It was still dark. On the coast of Spain perhaps the sky was blue and the horizon was beginning to be colored by the rain of gold from the glorious birth of the sun. In Gibraltar the sea fogs condensed around the heights of the cliff, forming a sort of blackish umbrella that covered the city, holding it in a damp penumbra, wetting the streets and the roofs with impalpable rain.

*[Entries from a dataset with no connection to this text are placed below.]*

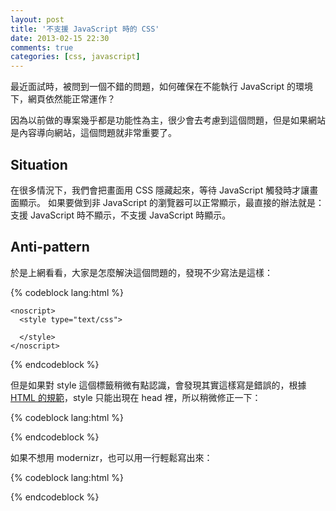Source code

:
 ```yaml
---
layout: post
title: '不支援 JavaScript 時的 CSS'
date: 2013-02-15 22:30
comments: true
categories: [css, javascript]
---
```


最近面試時，被問到一個不錯的問題，如何確保在不能執行 JavaScript 的環境下，網頁依然能正常運作？

因為以前做的專案幾乎都是功能性為主，很少會去考慮到這個問題，但是如果網站是內容導向網站，這個問題就非常重要了。

<!--more-->

## Situation ##

在很多情況下，我們會把畫面用 CSS 隱藏起來，等待 JavaScript 觸發時才讓畫面顯示。
如果要做到非 JavaScript 的瀏覽器可以正常顯示，最直接的辦法就是：支援 JavaScript 時不顯示，不支援 JavaScript 時顯示。

## Anti-pattern ##

於是上網看看，大家是怎麼解決這個問題的，發現不少寫法是這樣：

{% codeblock lang:html %}
<!doctype html>
<html>
  <head>

  </head>
  <body>

    <noscript>
      <style type="text/css">

      </style>
    </noscript>
  </body>
</html>
{% endcodeblock %}

但是如果對 style 這個標籤稍微有點認識，會發現其實這樣寫是錯誤的，根據 [HTML 的規範](http://www.w3.org/TR/html4/present/styles.html)，style 只能出現在 head 裡，所以稍微修正一下：

{% codeblock lang:html %}
<!doctype html>
<html>
  <head>
    <noscript>
      <style type="text/css">

      </style>
    </noscript>
  </head>
  <body>

  </body>
</html>
{% endcodeblock %}

但是，noscript 在 head 中出現是正確的嗎？  
在 HTML4 noscript 只能出現在 body，而在 HTML5 出現在 head 和 body 中都是合法的。

## Modernizr & HTML5 Boilerplate ##

如何避免這個尷尬的情況呢？ 我們來看看 **modernizr** 和 **HTML5 Boilerplate** 的解法：

{% codeblock lang:html %}
<!doctype html>
<html class="no-js">
  <head>
    <script src="http://cdnjs.cloudflare.com/ajax/libs/modernizr/2.6.2/modernizr.min.js"></script>
  </head>
  <body>

  </body>
</html>
{% endcodeblock %}

我們在 html 標籤裡加入一個 no-js 的 class，接著讀入 modernizr，modernizr 會把瀏覽器支援的東西寫入 html 的 class，
於是就會出現兩種情況：

-  不支援 JavaScript 的瀏覽器，不會執行 modernizr，html 就會有一開始設定的 no-js class。
-  支援 JavaScript 的瀏覽器，執行 modernizr，html 不會有 no-js class，而多出了 js 的 class。

我們用有支援 JavaScript 的瀏覽器跑看看結果：
{% codeblock lang:html %}
<!doctype html>
<html class=" js flexbox canvas canvastext webgl no-touch geolocation postmessage websqldatabase indexeddb hashchange history draganddrop websockets rgba hsla multiplebgs backgroundsize borderimage borderradius boxshadow textshadow opacity cssanimations csscolumns cssgradients cssreflections csstransforms csstransforms3d csstransitions fontface generatedcontent video audio localstorage sessionstorage webworkers applicationcache svg inlinesvg smil svgclippaths" style="">
<head>
    <script src="http://cdnjs.cloudflare.com/ajax/libs/modernizr/2.6.2/modernizr.min.js"></script>
</head>
  <body>
  </body>
</html>
{% endcodeblock %}

結果是我們想要的！接下來就可以很輕鬆得用 CSS 來控制不支援 JavaScript 的顯示方式：

{% codeblock lang:html %}
<!doctype html>
<html class="no-js">
  <head>
    <script src="http://cdnjs.cloudflare.com/ajax/libs/modernizr/2.6.2/modernizr.min.js"></script>
    <style type="text/css">
      .hide-me {
        display: none;
      }
      .no-js .hide-me {
        display: block;
      }
    </style>
  </head>
  <body>

  </body>
</html>
{% endcodeblock %}

如果不想用 modernizr，也可以用一行輕鬆寫出來：

{% codeblock lang:html %}
<!doctype html>
<html class="no-js">
  <head>
    <script>(function(H){H.className=H.className.replace(/\bno-js\b/,'js')})(document.documentElement)</script>
  </head>
  <body>

  </body>
</html>
{% endcodeblock %}





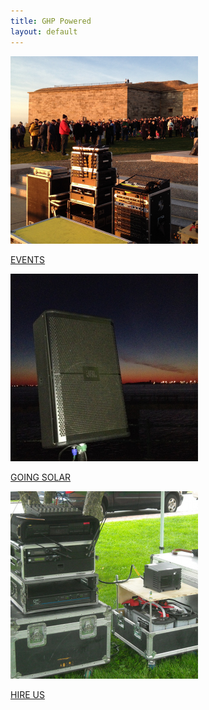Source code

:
 ```yaml
---
title: GHP Powered
layout: default
---
```


<!-- Page Content -->
<div id = "main" class="container">
  <div class="grid_4">
    <img src="/img/easter_crowd.jpg" width="300px">
    <p>
      <a href="/events">EVENTS</a>
    </p>
  </div>
  <div class="grid_4">
    <img src="/img/easter_speaker.jpg" width="300px">
    <p>
      <a href="/solar">GOING SOLAR</a>
    </p>
  </div>
  <div class="grid_4">
    <img src = "/img/gear.jpg" width="300px">
    <p>
      <a href="/hire">HIRE US</a>
    </p>
  </div>
  <div class="clear"></div>
</div>
<br><br>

The inhabitants despaired beneath this persistent mist, wrapped about the mountain tops like a mourning hat. It seemed like the spirit of Old England that had flown across the seas to watch over its conquest; a strip of London fog that had insolently taken up its place before the warm coasts of Africa, the very home of the sun.
The morning advanced, and the glorious, unobstructed light of the bay, yellow blue, at last succeeded in penetrating the settlement of Gibraltar, descending into the very depths of its narrow streets, dissolving the fog that had settled upon the trees of the Alameda and the foliage of the pines that extended along the coast so as to mask the fortifications at the top, drawing forth from the shadows the gray masses of the cruisers anchored in the harbor and the black bulk of the cannon that formed the shore batteries, filtering into the lugubrious embrasures pierced through the cliff, cavernous mouths revealing the mysterious defences that had been wrought with mole-like industry in the heart of the rock.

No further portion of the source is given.